Secara keseluruhan, Gerakan Pangan Murah ini dilaksanakan di enam kabupaten/kota di Kalimantan Timur secara bertahap. Beberapa daerah telah memulai kegiatan sejak 11–12 Februari untuk menjangkau lebih banyak warga. Sementara itu, enam titik lainnya dilakukan serentak pada hari Jumat ini sebagai bagian dari komitmen nasional dan upaya percepatan distribusi pangan.
Ketersediaan Pangan Esensial di GPM Kaltim
Berbagai bahan pangan esensial tersedia dalam jumlah mencukupi di lokasi GPM untuk memenuhi kebutuhan pokok masyarakat.
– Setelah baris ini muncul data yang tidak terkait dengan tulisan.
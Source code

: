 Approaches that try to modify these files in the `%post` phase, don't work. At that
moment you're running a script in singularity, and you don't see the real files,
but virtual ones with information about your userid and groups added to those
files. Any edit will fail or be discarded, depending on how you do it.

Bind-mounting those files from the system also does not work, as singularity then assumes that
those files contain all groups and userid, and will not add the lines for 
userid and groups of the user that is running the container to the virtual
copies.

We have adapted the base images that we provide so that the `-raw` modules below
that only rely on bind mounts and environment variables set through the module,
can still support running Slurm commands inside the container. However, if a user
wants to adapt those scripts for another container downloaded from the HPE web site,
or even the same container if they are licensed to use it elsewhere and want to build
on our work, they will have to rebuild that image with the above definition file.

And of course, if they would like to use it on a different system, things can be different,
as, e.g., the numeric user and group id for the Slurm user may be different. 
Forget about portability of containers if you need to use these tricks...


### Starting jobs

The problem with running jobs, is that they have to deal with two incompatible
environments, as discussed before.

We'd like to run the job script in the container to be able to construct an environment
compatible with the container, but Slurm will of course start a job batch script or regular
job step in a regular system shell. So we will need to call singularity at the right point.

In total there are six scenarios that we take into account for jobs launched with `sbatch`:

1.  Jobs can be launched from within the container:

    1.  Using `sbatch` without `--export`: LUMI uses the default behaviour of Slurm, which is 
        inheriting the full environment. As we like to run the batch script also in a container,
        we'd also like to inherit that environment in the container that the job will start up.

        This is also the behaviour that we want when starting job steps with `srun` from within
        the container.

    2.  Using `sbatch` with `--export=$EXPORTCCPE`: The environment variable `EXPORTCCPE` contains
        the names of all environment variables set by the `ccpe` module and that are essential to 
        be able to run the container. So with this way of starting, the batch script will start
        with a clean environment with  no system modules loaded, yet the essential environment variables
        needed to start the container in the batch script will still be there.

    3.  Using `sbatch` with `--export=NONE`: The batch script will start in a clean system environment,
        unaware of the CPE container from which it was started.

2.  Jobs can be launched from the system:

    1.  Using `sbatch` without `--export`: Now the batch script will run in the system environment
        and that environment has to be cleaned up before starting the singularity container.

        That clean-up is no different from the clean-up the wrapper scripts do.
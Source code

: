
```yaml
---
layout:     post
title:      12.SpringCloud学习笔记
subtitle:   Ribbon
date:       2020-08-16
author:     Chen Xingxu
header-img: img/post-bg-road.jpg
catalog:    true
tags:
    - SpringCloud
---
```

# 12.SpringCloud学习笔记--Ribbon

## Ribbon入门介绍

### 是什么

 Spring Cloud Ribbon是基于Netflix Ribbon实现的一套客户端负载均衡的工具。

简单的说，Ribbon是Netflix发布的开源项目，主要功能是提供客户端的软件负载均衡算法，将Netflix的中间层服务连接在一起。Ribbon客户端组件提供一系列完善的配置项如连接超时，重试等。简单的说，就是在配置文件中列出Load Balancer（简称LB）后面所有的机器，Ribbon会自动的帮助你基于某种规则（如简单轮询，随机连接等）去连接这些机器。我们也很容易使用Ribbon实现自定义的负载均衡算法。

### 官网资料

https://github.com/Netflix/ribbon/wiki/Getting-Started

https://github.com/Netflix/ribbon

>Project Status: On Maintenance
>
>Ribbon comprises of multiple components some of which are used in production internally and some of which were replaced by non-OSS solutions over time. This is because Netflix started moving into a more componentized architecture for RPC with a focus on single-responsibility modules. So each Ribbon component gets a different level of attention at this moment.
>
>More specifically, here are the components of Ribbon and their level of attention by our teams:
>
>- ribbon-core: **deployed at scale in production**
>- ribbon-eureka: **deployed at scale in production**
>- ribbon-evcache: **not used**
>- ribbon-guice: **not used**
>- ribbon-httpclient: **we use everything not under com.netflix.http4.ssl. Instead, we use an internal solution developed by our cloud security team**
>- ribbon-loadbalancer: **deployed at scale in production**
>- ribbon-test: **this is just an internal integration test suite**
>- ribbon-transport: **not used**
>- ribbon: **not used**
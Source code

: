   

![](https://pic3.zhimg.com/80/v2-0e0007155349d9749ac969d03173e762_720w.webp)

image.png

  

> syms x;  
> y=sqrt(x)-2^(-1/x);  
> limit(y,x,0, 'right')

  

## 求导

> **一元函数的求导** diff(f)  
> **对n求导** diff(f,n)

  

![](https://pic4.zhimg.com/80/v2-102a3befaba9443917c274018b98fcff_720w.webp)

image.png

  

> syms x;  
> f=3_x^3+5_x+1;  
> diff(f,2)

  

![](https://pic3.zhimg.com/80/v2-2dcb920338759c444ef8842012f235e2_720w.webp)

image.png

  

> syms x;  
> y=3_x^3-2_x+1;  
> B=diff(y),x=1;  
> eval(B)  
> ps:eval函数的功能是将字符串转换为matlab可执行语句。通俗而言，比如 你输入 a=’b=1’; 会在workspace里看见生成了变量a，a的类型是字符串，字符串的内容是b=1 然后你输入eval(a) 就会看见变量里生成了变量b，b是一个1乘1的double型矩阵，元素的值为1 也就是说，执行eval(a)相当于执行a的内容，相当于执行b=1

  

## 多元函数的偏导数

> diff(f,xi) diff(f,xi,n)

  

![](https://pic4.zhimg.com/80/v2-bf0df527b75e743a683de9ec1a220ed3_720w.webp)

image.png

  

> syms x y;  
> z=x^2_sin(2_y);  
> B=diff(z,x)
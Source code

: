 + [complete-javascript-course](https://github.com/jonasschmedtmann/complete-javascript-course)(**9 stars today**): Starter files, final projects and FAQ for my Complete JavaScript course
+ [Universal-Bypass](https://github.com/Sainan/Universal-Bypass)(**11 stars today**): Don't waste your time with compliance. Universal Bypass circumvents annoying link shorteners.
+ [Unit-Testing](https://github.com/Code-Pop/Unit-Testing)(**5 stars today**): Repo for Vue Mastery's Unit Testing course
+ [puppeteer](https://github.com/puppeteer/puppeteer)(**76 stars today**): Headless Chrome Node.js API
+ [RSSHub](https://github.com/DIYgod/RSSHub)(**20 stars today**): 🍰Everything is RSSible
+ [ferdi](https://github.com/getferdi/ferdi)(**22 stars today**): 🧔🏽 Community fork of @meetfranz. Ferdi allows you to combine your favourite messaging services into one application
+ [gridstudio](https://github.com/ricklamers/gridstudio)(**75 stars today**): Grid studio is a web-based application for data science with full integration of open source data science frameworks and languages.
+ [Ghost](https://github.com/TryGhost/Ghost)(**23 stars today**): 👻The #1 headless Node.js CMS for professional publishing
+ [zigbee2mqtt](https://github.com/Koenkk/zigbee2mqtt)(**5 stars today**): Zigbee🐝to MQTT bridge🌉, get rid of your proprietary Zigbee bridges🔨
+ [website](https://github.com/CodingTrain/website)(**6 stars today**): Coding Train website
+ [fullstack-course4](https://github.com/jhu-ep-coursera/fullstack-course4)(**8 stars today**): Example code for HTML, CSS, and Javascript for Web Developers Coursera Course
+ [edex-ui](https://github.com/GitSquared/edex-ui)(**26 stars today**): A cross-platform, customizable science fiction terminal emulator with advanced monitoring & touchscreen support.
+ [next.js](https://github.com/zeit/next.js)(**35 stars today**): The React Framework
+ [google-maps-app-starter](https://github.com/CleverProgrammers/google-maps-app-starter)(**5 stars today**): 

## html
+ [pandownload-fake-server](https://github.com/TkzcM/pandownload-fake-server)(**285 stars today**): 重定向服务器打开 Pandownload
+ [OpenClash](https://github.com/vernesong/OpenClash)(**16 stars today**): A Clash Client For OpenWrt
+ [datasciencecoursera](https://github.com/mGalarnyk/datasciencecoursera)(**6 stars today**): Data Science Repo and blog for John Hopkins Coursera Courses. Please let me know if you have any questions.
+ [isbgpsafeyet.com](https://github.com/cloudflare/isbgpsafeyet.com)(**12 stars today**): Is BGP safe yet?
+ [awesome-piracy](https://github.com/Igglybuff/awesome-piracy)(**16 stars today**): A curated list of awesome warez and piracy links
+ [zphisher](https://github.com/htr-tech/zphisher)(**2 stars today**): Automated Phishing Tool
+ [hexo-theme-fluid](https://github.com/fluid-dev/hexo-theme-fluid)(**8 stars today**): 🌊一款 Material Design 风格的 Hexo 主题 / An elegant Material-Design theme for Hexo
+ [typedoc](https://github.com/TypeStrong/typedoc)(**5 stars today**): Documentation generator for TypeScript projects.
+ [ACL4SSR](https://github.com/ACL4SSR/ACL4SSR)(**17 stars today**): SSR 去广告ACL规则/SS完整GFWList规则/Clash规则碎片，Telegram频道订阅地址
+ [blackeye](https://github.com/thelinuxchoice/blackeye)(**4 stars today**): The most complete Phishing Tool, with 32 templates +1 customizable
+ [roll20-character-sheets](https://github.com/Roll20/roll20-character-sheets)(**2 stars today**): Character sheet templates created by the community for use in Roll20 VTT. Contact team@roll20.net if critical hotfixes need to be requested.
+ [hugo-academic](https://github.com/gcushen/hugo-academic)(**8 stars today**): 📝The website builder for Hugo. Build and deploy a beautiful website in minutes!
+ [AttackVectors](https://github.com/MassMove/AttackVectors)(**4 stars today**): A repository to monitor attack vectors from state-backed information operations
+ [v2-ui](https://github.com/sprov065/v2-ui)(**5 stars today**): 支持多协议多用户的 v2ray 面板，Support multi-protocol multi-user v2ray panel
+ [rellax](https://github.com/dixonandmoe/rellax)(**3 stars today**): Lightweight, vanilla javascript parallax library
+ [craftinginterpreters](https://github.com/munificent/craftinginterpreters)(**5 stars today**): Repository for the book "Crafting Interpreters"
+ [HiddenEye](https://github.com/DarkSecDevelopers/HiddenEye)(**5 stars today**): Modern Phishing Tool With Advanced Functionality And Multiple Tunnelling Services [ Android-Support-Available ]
Ketersediaan ini diharapkan dapat meringankan beban ekonomi warga, terutama yang berpenghasilan rendah, dalam memenuhi kebutuhan sehari-hari.
- Beras SPHP dan premium
- Gula pasir
- Minyak goreng
- Telur ayam
- Tepung terigu
- Ikan segar
- Cabai
- Bawang merah dan bawang putih
Melalui GPM, Pemerintah Provinsi Kaltim berharap dapat memberikan "bantalan" ekonomi yang signifikan bagi masyarakat berpenghasilan rendah. Ini sekaligus menjadi sinyal tegas bagi pasar agar harga tetap kompetitif dan transparan, mencegah spekulasi harga. Upaya ini merupakan langkah konkret pemerintah dalam menjaga stabilitas ekonomi daerah dan kesejahteraan warganya.